Until we called the number on the gate.  Then, we were hooked up to a guy named Dennis, who owned the piece of land with all the doves.  He very kindly said we could hunt on his land.

So, on August 31, yesterday at the time of writing, we packed all our stuff up and went to bed excited.  My dad would be getting to hunt with me, which was rare, and for the first time ever, my 9-year-old brother would be hunting, too.

We got up at 5:15 A.M. on September 1 (today at the time of writing), had a quick breakfast, and left at 6.  Since it was so early, there was no traffic at all, so we got there within 20 minutes.  We walked around the pond and set up a few decoys.  We had four plastic doves that were in the roosting position.  We clipped those onto a fence, then set up our decoy that had battery-powered wings and another that had wind-powered wings.  When the wings turned, they looked exactly like real doves.

There were two other guys on the piece of land.  They were much better shots than we were, and they were dropping a few birds, but there weren’t very many birds at all.  It was a little disappointing, but we stayed there anyways.

Good thing, too!

Eventually, the sun got higher and we couldn’t see because it was right in our faces, so we moved to a slightly different spot.  Then, at about 8:00, the birds really started to come in.   Often, of course, they were way too far out, but we got shots.

Only problem was that we sucked.  We couldn’t hit anything.
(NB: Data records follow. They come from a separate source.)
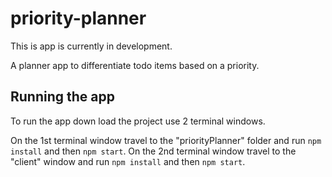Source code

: # priority-planner
This is app is currently in development.

A planner app to differentiate todo items based on a priority.

## Running the app
To run the app down load the project use 2 terminal windows.

On the 1st terminal window travel to the "priorityPlanner" folder and run `npm install` and then `npm start`.
On the 2nd terminal window travel to the "client" window and run `npm install` and then `npm start`.

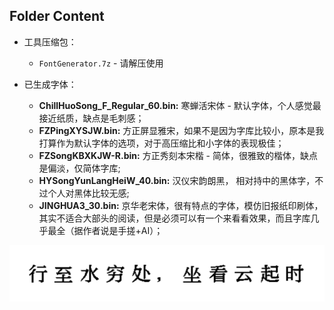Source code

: ## Folder Content

- 工具压缩包： 
    * `FontGenerator.7z` - 请解压使用

- 已生成字体：
    * **ChillHuoSong_F_Regular_60.bin:**    寒蝉活宋体 - 默认字体，个人感觉最接近纸质，缺点是毛刺感；
    * **FZPingXYSJW.bin:**                  方正屏显雅宋，如果不是因为字库比较小，原本是我打算作为默认字体的选项，对于高压缩比和小字体的表现极佳；
    * **FZSongKBXKJW-R.bin:**               方正秀刻本宋楷 - 简体，很雅致的楷体，缺点是偏淡，仅简体字库;
    * **HYSongYunLangHeiW_40.bin:**         汉仪宋韵朗黑， 相对持中的黑体字，不过个人对黑体比较无感;
    * **JINGHUA3_30.bin:**                  京华老宋体，很有特点的字体，模仿旧报纸印刷体，其实不适合大部头的阅读，但是必须可以有一个来看看效果，而且字库几乎最全（据作者说是手搓+AI）；


![Font](https://github.com/shinemoon/releaseReadPaper/blob/main/pics/fontdemo.png)
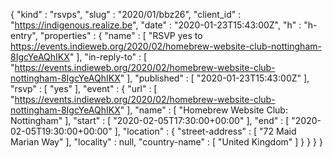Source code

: {
  "kind" : "rsvps",
  "slug" : "2020/01/bbz26",
  "client_id" : "https://indigenous.realize.be",
  "date" : "2020-01-23T15:43:00Z",
  "h" : "h-entry",
  "properties" : {
    "name" : [ "RSVP yes to https://events.indieweb.org/2020/02/homebrew-website-club-nottingham-8IgcYeAQhIKX" ],
    "in-reply-to" : [ "https://events.indieweb.org/2020/02/homebrew-website-club-nottingham-8IgcYeAQhIKX" ],
    "published" : [ "2020-01-23T15:43:00Z" ],
    "rsvp" : [ "yes" ],
    "event" : {
      "url" : [ "https://events.indieweb.org/2020/02/homebrew-website-club-nottingham-8IgcYeAQhIKX" ],
      "name" : [ "Homebrew Website Club: Nottingham" ],
      "start" : [ "2020-02-05T17:30:00+00:00" ],
      "end" : [ "2020-02-05T19:30:00+00:00" ],
      "location" : {
        "street-address" : [ "72 Maid Marian Way" ],
        "locality" : null,
        "country-name" : [ "United Kingdom" ]
      }
    }
  }
}
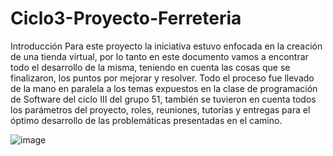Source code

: # Ciclo3-Proyecto-Ferreteria

Introducción
Para este proyecto la iniciativa estuvo enfocada en la creación de una tienda virtual, por lo tanto en este documento vamos a encontrar todo el desarrollo de la misma, teniendo en cuenta las cosas que se finalizaron, los puntos por mejorar y resolver. Todo el proceso fue llevado de la mano en paralela a los temas expuestos en la clase de programación de Software del ciclo III del grupo 51, también se tuvieron en cuenta todos los parámetros del proyecto, roles, reuniones, tutorías y entregas para el óptimo desarrollo de las problemáticas presentadas en el camino. 

![image](https://user-images.githubusercontent.com/79481049/195462073-467f2794-840e-459b-96d4-23ee6c759559.png)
Then, another one came in.  I felt confident.  Me and my dad stopped walking and waited.  It flew right over our heads.  Both of us shot, and it went down!

We had to finish it off.  It was a mourning dove, but for one of those, it was pretty big.  All of them were pretty big.

We put the dove in my belt pouch and kept hunting.

That’s when it got insane.  Tons of birds poured in, in ones and twos, yes, but also in big swarms, all coming to the decoys with the spinning wings.  We were constantly shooting.  At one point, in fact, I had used up my ammo and was reloading when there must’ve been 20 or more doves over our heads!  My brother William and my dad both shot, but they didn’t get any.  I couldn’t even shoot.

Then, William and my dad both shot and dropped one– William’s first dove.  He was really excited.  We found it and took it back.

By that time, it just didn’t stop.  William got another one.  We had a really hard time finding it, but we managed in the end.  My dad shot two, but they both dropped in the water.  I put one in the water, too, and it got a little frustrating, so we moved the decoys further away from the water.

I got another one.  My dad got one.  I thought I hit one and my dad went to look.  It turned out I had missed mine, but then we heard him shoot and yell:

“Got another one!”

I got one more.  Then, I shot and missed– or did I?  I wasn’t sure.  My dad said I just clipped its tail feathers, so it was still alive and well.  I wanted to check anyways.  So we went over there, but another one flew over our heads and I got it.  So we went back and picked it up.  Then, we went again to find that other one.  Another one flew over our heads.  I dropped it!  We got it and tried again.  This time, we made it without any distractions, but it wasn’t there.

Later, after we were done, we were heading back to the truck and we saw a dead dove on the ground.  It was missing its tail feathers.  That was the one I had hit!

So the total came out to ten doves– ten doves!  That was, of course, a record for me.  Then we noticed that they were all mourning doves, without a single whitewing in the mix.

That was awesome.  The reason I called this part one is because I’ll be recording dove season down in a day-by-day format.  So this part and the evening session of the same day will be one hunt.

Speaking of the evening session, we’ll be leaving to go do it in about ten minutes.  I’ll put the story up tomorrow or the next day.